Ohio State Ranks Near Top on Peace Corps' 2014 Top Schools List

Feb. 18, 2015

The Ohio State University ranks No. 4 on the Peace Corps’ annual list of the top volunteer-producing large universities. Ohio State is the alma mater of 64 current Peace Corps volunteers.

Since the agency was created in 1961, 1,735 Buckeyes have served overseas, making Ohio State the No. 10 all-time producer of Peace Corps volunteers.

“The Peace Corps provides an indispensable opportunity for young people out of college to put their unique skills to work making a difference for communities around the world,” said Peace Corps Director Carrie Hessler-Radelet. “Volunteers make lasting change by living and working at the grassroots level in their communities of service and using their talents to tackle some of the most critical challenges in international development.”
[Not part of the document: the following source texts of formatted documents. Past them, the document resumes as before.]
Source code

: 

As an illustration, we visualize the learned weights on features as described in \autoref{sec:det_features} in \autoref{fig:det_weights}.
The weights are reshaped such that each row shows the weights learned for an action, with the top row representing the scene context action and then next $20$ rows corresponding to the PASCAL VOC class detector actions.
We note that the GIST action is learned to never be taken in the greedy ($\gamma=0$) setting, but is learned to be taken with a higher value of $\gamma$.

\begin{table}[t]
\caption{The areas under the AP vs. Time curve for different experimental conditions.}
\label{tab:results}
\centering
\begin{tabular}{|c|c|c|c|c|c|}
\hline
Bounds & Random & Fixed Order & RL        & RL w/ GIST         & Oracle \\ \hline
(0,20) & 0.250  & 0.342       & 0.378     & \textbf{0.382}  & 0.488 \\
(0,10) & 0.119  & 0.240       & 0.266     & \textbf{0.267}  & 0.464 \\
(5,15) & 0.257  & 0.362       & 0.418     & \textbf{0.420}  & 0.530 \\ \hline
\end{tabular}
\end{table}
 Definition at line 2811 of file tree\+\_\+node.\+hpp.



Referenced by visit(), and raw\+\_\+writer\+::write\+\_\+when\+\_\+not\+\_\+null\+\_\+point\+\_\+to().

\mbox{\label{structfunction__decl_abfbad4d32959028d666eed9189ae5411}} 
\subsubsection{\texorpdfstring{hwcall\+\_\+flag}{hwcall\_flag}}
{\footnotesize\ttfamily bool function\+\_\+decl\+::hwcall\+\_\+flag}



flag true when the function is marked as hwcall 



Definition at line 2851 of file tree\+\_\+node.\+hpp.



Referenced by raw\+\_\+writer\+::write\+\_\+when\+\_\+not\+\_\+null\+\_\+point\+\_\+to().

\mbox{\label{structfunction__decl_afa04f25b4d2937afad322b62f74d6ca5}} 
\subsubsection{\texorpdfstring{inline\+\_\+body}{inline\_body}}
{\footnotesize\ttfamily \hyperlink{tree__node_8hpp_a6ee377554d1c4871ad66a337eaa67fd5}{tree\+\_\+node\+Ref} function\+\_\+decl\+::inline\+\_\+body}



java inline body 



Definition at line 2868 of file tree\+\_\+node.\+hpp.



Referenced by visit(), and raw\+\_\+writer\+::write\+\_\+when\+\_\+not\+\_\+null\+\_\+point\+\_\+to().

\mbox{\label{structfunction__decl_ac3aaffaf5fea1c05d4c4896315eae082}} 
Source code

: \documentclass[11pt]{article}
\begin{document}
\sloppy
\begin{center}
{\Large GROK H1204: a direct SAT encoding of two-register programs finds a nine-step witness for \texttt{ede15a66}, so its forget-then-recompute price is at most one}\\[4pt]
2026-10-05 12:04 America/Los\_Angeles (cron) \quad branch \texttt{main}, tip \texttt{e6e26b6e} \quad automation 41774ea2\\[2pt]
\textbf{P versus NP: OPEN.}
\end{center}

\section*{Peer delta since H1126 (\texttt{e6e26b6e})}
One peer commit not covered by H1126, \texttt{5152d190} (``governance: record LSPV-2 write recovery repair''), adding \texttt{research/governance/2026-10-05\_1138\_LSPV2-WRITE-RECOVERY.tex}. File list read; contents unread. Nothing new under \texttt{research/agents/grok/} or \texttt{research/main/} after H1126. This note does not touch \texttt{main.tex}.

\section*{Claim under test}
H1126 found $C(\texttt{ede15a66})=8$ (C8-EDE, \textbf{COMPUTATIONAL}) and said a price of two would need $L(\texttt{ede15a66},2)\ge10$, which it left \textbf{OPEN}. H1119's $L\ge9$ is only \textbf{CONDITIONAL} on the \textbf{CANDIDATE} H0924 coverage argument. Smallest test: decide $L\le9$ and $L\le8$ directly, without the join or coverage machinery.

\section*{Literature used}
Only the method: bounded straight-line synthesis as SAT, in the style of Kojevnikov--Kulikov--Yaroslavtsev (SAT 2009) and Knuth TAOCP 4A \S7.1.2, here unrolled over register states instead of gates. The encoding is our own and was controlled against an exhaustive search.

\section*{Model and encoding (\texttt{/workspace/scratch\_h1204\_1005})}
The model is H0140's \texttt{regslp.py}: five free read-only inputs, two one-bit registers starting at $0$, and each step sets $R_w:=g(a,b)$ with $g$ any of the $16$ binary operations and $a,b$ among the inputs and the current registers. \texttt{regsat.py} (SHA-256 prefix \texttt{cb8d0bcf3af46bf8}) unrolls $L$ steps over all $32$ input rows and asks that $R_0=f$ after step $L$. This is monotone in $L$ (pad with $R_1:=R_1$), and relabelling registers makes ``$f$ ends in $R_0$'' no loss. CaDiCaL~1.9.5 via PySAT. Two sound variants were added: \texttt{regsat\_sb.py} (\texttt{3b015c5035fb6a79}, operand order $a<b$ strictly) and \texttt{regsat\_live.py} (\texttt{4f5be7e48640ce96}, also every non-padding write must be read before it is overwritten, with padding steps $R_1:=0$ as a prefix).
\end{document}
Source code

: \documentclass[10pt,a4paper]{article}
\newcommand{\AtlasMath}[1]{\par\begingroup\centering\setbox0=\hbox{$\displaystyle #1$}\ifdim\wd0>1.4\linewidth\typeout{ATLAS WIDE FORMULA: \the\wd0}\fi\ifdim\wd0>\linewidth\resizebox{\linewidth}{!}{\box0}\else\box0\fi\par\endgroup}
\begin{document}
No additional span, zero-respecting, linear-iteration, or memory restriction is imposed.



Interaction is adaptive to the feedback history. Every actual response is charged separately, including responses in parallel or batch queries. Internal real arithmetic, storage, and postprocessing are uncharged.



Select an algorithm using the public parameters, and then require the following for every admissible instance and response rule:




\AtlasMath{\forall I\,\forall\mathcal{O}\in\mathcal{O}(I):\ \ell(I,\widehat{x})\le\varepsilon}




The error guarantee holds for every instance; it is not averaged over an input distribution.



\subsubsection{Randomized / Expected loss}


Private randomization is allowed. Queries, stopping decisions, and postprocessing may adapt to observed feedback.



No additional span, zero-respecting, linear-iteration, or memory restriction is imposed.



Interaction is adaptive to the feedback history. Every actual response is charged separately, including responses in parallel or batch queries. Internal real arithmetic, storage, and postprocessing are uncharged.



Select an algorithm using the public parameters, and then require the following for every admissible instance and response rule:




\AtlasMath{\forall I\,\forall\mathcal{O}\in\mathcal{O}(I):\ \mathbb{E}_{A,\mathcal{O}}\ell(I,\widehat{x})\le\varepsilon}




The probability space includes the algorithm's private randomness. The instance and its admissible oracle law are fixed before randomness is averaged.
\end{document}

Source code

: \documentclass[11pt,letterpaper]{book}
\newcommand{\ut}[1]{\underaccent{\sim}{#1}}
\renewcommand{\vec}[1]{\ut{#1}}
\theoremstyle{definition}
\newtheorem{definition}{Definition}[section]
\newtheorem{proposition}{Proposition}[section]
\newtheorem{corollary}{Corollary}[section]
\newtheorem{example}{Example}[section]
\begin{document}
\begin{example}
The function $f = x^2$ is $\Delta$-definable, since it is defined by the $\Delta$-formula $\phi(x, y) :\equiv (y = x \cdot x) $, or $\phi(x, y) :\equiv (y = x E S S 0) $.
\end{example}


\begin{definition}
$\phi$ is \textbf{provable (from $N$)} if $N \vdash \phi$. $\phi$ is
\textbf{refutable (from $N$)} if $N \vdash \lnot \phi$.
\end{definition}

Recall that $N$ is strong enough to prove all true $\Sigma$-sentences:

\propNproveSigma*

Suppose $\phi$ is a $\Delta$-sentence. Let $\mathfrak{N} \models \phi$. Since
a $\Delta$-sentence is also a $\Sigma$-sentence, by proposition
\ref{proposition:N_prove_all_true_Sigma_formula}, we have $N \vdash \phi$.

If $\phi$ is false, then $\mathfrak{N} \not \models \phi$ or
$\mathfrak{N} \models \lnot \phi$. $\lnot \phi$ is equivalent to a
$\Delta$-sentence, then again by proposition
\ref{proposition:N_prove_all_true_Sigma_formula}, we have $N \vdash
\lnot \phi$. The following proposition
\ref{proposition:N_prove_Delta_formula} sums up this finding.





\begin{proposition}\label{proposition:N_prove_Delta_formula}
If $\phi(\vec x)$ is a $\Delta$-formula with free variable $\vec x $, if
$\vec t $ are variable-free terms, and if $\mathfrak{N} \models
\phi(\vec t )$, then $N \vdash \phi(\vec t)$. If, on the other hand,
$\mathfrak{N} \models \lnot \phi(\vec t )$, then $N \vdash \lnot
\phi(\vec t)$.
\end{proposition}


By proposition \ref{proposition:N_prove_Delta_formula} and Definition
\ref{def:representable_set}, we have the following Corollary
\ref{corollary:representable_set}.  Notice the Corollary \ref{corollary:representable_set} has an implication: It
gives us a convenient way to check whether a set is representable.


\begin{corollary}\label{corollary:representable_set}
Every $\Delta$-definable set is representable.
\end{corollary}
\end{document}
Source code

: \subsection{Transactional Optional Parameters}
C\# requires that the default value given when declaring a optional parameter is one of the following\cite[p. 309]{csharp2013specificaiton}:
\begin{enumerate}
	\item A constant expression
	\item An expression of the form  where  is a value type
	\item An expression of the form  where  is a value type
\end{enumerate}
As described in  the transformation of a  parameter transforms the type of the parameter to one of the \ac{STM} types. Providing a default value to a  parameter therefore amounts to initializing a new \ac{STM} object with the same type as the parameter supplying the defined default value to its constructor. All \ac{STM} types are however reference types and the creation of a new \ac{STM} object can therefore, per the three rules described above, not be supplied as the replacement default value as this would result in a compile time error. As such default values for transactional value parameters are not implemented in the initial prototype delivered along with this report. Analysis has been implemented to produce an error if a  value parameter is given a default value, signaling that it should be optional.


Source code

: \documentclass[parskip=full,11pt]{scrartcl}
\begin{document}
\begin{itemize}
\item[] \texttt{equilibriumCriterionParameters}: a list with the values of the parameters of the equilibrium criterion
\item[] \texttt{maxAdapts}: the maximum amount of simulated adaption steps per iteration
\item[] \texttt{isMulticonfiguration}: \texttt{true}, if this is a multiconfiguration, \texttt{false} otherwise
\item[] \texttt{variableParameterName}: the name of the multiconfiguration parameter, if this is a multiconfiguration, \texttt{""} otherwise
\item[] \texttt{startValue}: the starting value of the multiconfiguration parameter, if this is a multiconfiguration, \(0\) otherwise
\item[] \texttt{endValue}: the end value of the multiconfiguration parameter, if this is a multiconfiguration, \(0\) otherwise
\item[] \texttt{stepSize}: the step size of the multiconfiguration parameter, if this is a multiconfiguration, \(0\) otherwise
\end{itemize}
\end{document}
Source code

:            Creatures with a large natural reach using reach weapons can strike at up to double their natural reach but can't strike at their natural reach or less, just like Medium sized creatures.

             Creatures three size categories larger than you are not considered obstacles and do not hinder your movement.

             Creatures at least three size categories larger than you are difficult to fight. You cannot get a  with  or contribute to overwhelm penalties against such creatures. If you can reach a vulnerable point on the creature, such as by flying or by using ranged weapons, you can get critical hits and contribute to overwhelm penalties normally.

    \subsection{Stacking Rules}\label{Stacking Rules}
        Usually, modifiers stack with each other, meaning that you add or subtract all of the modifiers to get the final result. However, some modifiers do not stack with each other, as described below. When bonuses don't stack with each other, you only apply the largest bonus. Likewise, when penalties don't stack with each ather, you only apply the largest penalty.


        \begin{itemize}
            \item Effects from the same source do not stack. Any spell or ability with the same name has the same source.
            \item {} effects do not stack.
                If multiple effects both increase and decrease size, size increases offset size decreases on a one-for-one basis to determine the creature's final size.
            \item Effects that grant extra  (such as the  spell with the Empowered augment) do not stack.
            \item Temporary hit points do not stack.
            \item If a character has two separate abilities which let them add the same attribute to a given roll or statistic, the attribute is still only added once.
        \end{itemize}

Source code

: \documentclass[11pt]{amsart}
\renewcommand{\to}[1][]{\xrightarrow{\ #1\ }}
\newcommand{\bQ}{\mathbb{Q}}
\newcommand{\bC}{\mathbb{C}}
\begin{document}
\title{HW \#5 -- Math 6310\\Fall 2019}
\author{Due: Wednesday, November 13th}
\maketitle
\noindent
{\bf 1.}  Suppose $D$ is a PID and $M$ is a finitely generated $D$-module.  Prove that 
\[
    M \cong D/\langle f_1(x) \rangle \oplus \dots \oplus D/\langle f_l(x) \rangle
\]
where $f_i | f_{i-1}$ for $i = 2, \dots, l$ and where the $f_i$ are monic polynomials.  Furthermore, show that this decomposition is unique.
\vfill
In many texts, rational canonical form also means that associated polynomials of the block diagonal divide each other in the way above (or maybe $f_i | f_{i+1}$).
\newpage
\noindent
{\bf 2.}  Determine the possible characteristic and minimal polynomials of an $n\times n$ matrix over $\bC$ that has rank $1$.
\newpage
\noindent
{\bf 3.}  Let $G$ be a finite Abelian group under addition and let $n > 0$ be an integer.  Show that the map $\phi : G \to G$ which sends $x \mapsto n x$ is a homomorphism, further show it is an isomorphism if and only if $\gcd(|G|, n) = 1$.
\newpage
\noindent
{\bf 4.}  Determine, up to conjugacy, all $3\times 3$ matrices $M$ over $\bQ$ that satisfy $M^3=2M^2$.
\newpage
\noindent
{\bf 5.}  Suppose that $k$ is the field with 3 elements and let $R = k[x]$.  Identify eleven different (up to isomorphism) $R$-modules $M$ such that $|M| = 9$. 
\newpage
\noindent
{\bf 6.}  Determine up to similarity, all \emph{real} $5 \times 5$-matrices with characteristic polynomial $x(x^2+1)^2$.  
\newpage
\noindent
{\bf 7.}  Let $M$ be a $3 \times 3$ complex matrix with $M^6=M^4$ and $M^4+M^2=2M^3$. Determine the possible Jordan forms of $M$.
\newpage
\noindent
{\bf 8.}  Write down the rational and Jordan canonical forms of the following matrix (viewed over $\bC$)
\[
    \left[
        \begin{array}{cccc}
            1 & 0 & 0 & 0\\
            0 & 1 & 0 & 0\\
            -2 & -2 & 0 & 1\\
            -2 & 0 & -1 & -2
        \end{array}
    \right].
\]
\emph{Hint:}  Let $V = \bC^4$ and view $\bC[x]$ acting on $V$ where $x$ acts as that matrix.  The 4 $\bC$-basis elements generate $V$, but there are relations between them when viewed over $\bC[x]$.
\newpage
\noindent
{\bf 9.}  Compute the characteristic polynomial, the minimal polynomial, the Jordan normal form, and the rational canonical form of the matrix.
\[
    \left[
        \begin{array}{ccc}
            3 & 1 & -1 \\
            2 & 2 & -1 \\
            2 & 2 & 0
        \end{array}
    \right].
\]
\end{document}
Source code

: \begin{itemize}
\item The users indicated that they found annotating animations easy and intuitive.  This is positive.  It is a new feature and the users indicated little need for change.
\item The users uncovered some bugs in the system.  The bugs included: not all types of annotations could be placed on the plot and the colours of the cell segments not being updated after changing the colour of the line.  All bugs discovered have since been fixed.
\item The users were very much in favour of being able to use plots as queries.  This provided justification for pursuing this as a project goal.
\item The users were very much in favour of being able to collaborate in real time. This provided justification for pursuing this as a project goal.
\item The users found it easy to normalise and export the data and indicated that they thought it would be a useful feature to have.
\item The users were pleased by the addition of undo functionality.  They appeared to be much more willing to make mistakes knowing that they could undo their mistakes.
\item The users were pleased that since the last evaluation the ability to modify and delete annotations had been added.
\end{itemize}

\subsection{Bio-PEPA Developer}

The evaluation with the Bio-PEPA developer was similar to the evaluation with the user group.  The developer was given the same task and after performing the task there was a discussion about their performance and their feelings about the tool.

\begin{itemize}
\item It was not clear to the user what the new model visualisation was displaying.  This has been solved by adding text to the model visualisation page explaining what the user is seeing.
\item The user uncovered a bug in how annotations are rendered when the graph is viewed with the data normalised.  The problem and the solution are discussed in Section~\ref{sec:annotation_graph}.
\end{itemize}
Krystal Seger of Minster, Ohio, an alumna of Ohio State’s College of Food, Agricultural, and Environmental Sciences, began serving as a health volunteer in Uganda in April 2013. She trains community health workers and helps organize HIV testing and counseling. She also works to prevent malaria by testing community members for the disease and educating them on using bed nets.

“My whole life, I have known I wanted to do something to help people in an extreme way,” said Seger, who graduated from Ohio State in 2010 with a degree in entomology.

“When I first discovered the Peace Corps when I was 14, I immediately knew it was what I wanted to do with my life. Ohio State exposed me to levels of diversity I had never before witnessed, and reinforced my desire to live and work abroad through Peace Corps.”

Seger is based at a rural government health center.

“I train volunteer community health workers, help organize HIV testing and counseling and malaria rapid diagnostic test outreaches, and I follow up with door-to-door mosquito net ‘spot checks’ conducted by the community health workers,” Seger said. Eventually, she hopes to work in the control of endemic and epidemic vector-borne diseases worldwide.

The entire top 25 rankings for each school size category can be viewed at files.peacecorps.gov/multimedia/pdf/stats/schools2015.pdf

Two other Ohio colleges earned recognition in the small-school category. Case Western Reserve University and Oberlin College tied at No. 14 with 10 volunteers each.

Service in the Peace Corps is a life-defining, hands-on leadership experience that offers volunteers the opportunity to travel to the farthest corners of the world and work on sustainable development projects in agriculture, environment and natural resources, community economic development, education, health and youth development.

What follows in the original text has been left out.